Stored data:
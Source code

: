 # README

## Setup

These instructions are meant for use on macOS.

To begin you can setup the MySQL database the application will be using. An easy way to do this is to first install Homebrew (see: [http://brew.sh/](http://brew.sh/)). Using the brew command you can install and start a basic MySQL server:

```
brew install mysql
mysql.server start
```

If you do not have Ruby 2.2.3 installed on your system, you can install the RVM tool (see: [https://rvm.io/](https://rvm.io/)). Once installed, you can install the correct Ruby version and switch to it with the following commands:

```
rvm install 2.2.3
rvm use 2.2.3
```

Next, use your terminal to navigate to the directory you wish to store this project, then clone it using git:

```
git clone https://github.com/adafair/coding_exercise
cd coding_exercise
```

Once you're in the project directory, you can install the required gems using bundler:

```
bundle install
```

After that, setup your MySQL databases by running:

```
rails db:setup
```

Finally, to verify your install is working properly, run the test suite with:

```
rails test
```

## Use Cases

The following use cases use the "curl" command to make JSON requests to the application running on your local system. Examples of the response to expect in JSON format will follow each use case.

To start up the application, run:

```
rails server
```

Activity:
Search the data above for the string "directory" and report each line that holds it.

Reply to the task:
Next, use your terminal to navigate to the directory you wish to store this project, then clone it using git:
Once you're in the project directory, you can install the required gems using bundler:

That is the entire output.